MAIRIE DE PLOMBIERES LES DIJON

PLOMBIERES LES DIJON 21370


LA MAISON GAUTHIER

Plombières au milieu du XVIIème siècle était renommé pour ses maisons de plaisance : «Plombières est un village situé sur le bord de la rivière d’Ouche au milieu d’un des plus agréables vallons qu’on puisse voir sans en excepter même celui de Tempé si renommé chez nos poètes. Plusieurs personnes de qualité de Dijon d’où ce village n’est éloigné que d’ une petite lieue, y ont des maisons de plaisance toutes proprement bâties». (Mercure Galant 1679)
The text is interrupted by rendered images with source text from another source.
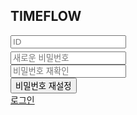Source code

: <!DOCTYPE html>
<html lang="en">
<head>
  <meta charset="UTF-8" />
  <meta name="viewport" content="width=device-width, initial-scale=1.0" />
  <link rel="stylesheet" href="login.css" />
  <link
    rel="stylesheet"
    href="https://fonts.googleapis.com/css2?family=Roboto:wght@400;700&display=swap"
  />
  <title>비밀번호 찾기</title>
  <style>
    .error_message {
      color: red;
      font-size: 12px;
      margin-top: 5px;
    }
  </style>
</head>
<body>
  <div class="container">
    <h2>TIMEFLOW</h2>
      <div class="login_input">
        <input type="text" name="id" placeholder="ID" />
        <div class="error_message" id="id_error_message"></div>
      </div>
      <div class="login_input">
        <input type="password" name="new_password" placeholder="새로운 비밀번호" />
      </div>
      <div class="login_input">
        <input type="password" name="confirm_password" placeholder="비밀번호 재확인" />
      </div>
      <div class="submit_button">
        <input type="submit" value="비밀번호 재설정" onclick="validateForm()" />
      </div>
      <div class="links">
          <a href="login.html">로그인</a>
      </div>
  </div>

  <script>
    function validateForm() {
      var idInput = document.querySelector('input[name="id"]');
      var errorMessage = document.getElementById('id_error_message');
      if (idInput.value === "") {
        errorMessage.innerHTML = "아이디를 정확하게 기입하십시오.";
      } else {
        errorMessage.innerHTML = "";
        // 여기에 비밀번호 재설정 로직을 추가할 수 있습니다.
      }
    }
  </script>
</body>
</html>
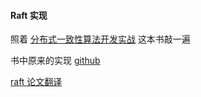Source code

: #### Raft 实现

照着 [分布式一致性算法开发实战](https://book.douban.com/subject/35051108/) 这本书敲一遍

书中原来的实现 [github](https://github.com/xnnyygn/xraft)

[raft 论文翻译](https://github.com/maemual/raft-zh_cn)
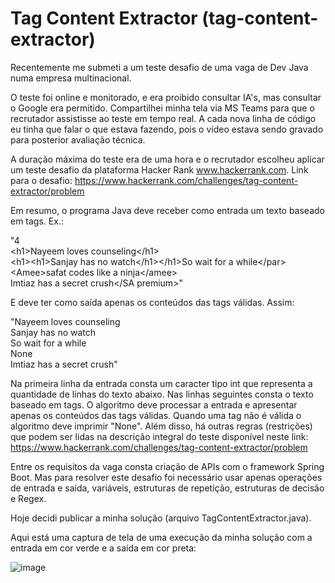 # Tag Content Extractor (tag-content-extractor)

Recentemente me submeti a um teste desafio de uma vaga de Dev Java numa empresa multinacional.

O teste foi online e monitorado, e era proibido consultar IA's, mas consultar o Google era permitido. Compartilhei minha tela via MS Teams para que o recrutador assistisse ao teste em tempo real. A cada nova linha de código eu tinha que falar o que estava fazendo, pois o vídeo estava sendo gravado para posterior avaliação técnica.

A duração máxima do teste era de uma hora e o recrutador escolheu aplicar um teste desafio da plataforma Hacker Rank www.hackerrank.com. Link para o desafio: https://www.hackerrank.com/challenges/tag-content-extractor/problem

Em resumo, o programa Java deve receber como entrada um texto baseado em tags. Ex.:

"4<br>
\<h1>Nayeem loves counseling\</h1><br>
\<h1>\<h1>Sanjay has no watch\</h1>\</h1><par>So wait for a while\</par><br>
\<Amee>safat codes like a ninja\</amee><br>
<SA premium>Imtiaz has a secret crush</SA premium>"<br>

E deve ter como saída apenas os conteúdos das tags válidas. Assim:

"Nayeem loves counseling<br>
Sanjay has no watch<br>
So wait for a while<br>
None<br>
Imtiaz has a secret crush"<br>

Na primeira linha da entrada consta um caracter tipo int que representa a quantidade de linhas do texto abaixo. Nas linhas seguintes consta o texto baseado em tags. O algoritmo deve processar a entrada e apresentar apenas os conteúdos das tags válidas. Quando uma tag não é válida o algoritmo deve imprimir "None". Além disso, há outras regras (restrições) que podem ser lidas na descrição integral do teste disponível neste link: https://www.hackerrank.com/challenges/tag-content-extractor/problem

Entre os requisitos da vaga consta criação de APIs com o framework Spring Boot. Mas para resolver este desafio foi necessário usar apenas operações de entrada e saída, variáveis, estruturas de repetição, estruturas de decisão e Regex.

Hoje decidi publicar a minha solução (arquivo TagContentExtractor.java).

Aqui está uma captura de tela de uma execução da minha solução com a entrada em cor verde e a saída em cor preta:

![image](https://github.com/user-attachments/assets/5b983310-5b4c-4557-b37d-2846b2141508)
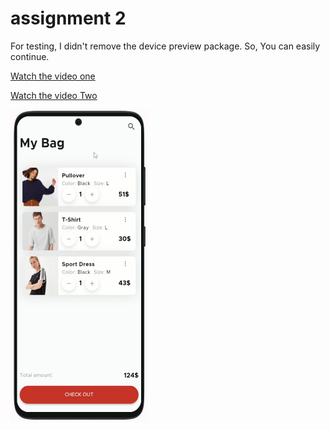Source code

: # assignment 2

For testing, I didn't remove the device preview package. So, You can easily continue.

 [Watch the video one](output/output.mp4)
 
 [Watch the video Two](output/responsive.mp4)

 <img src="output/output.png" width="220" height="500">



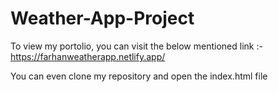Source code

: # Weather-App-Project
 
To view my portolio, you can visit the below mentioned link :- 
https://farhanweatherapp.netlify.app/

You can even clone my repository and open the index.html file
La plus célèbre propriété après le château des Evêques fut la maison Gauthier.
Située à l'angle de la rue de Verdun et de la rue du Moulin, elle appartient dès 1654 à Jean GAUTHIER, Conseiller du Roi Louis XIV, Maître en la Chambre des Comptes, qui la reçoit de ses parents. Il s’y retire en 1660 pour se consacrer à l’étude des Sciences.

Il s'attache à reconstruire une des plus belles maisons de campagne de l'époque.
Du 30 avril au 6 juin 1674, pendant que le Roi Louis XIV faisait la guerre en Franche Comté, le Dauphin, âgé de 13 ans, séjournant à Dijon avec la Reine et s’entendant vanter les agréments de la villa Gauthier, se rendit à Plombières accompagné de Bossuet son précepteur et des gens de sa cour.

Jean Gauthier, très honoré de cette visite en perpétua le souvenir en faisant élever un obélisque de 50 pieds de haut. Elle a été détruite à la Révolution de 1791.
En 1701, à la mort de Jean Gauthier, sa sœur Pierrette lui succéda. Anoblie par son mariage avec Jean de Cluny, conseiller du Roi, elle porta le titre de Dame de la Roche et Vausandrey. Elle jouissait d’une grande fortune, n’ayant pas d’enfant, elle employa la meilleure partie de son bien en bonnes œuvres.
Très pieuse, elle fit construire une chapelle et y fit nommer un chapelain particulier.
Après sa mort en 1712, son testament allait mettre dans l’embarras les futurs propriétaires de cette illustre maison.
En léguant sa propriété, Pierrette Gauthier obligeait son cousin Pierre de la Mare et ses futurs occupants, à fournir une rente de 200 livres pour l’entretien d’un chapelain, dont ils avaient droit de nomination.
Ce chapelain était chargé de dire la messe «à la pointe du jour pour que les habitants aient la commodité de l’entendre avant d’aller à leur travail», ce qui veut dire que la messe était sonnée à 4h du matin chaque jour au départ du pâtre.

En 1766, les habitants se plaignirent auprès de l’évêque pour cette heure trop matinale ;ils eurent gain de cause et la messe fut ramenée à une heure plus raisonnable.
La rente de 200 livres fut versée par les propriétaires successifs jusqu’à la Révolution.

Le dernier chapelain fut l’abbé Claude Louis Lault de Saugy.
A partir de cette époque, les chapelains n’étant plus nommés, la rente cessa d’être versée jusqu’en 1809. La Fabrique de Plombières fit un procès à la propriétaire de l’époque Madame d’Oïzilly, qui dut payer 1200 livres d’arriérés et reverser chaque année les 200 livres. En 1819, elle fit ramener la somme à 158,60f. Madame veuve Sicardet qui purgea son domaine de la rente dont il était grevé, en versant 3 950F à la Fabrique.

Ses principaux propriétaires :

1654 Jean Gauthier

1702 Pierrette Gauthier

1712 Pierre de la Mare

1783 François Sirice Melchior, comte de Vogüe

1791 Monsieur Auguste Martin d’Oïzilly ; sa veuve, Marguerite Papillon d’Oïzilly, lègue sa maison à la fille de sa femme de chambre, Mme Sicardet

1848 Mme Sicardet propose sa propriété à la commune aux fins d’y installer la nouvelle Maison Commune et les écoles primaires, mais le prix demandé étant trop élevé, l’affaire n’eut pas de suite.

1858 Jules Grenier Gustelle se rend acquéreur de la propriété et fait reconstruire une très belle maison bourgeoise.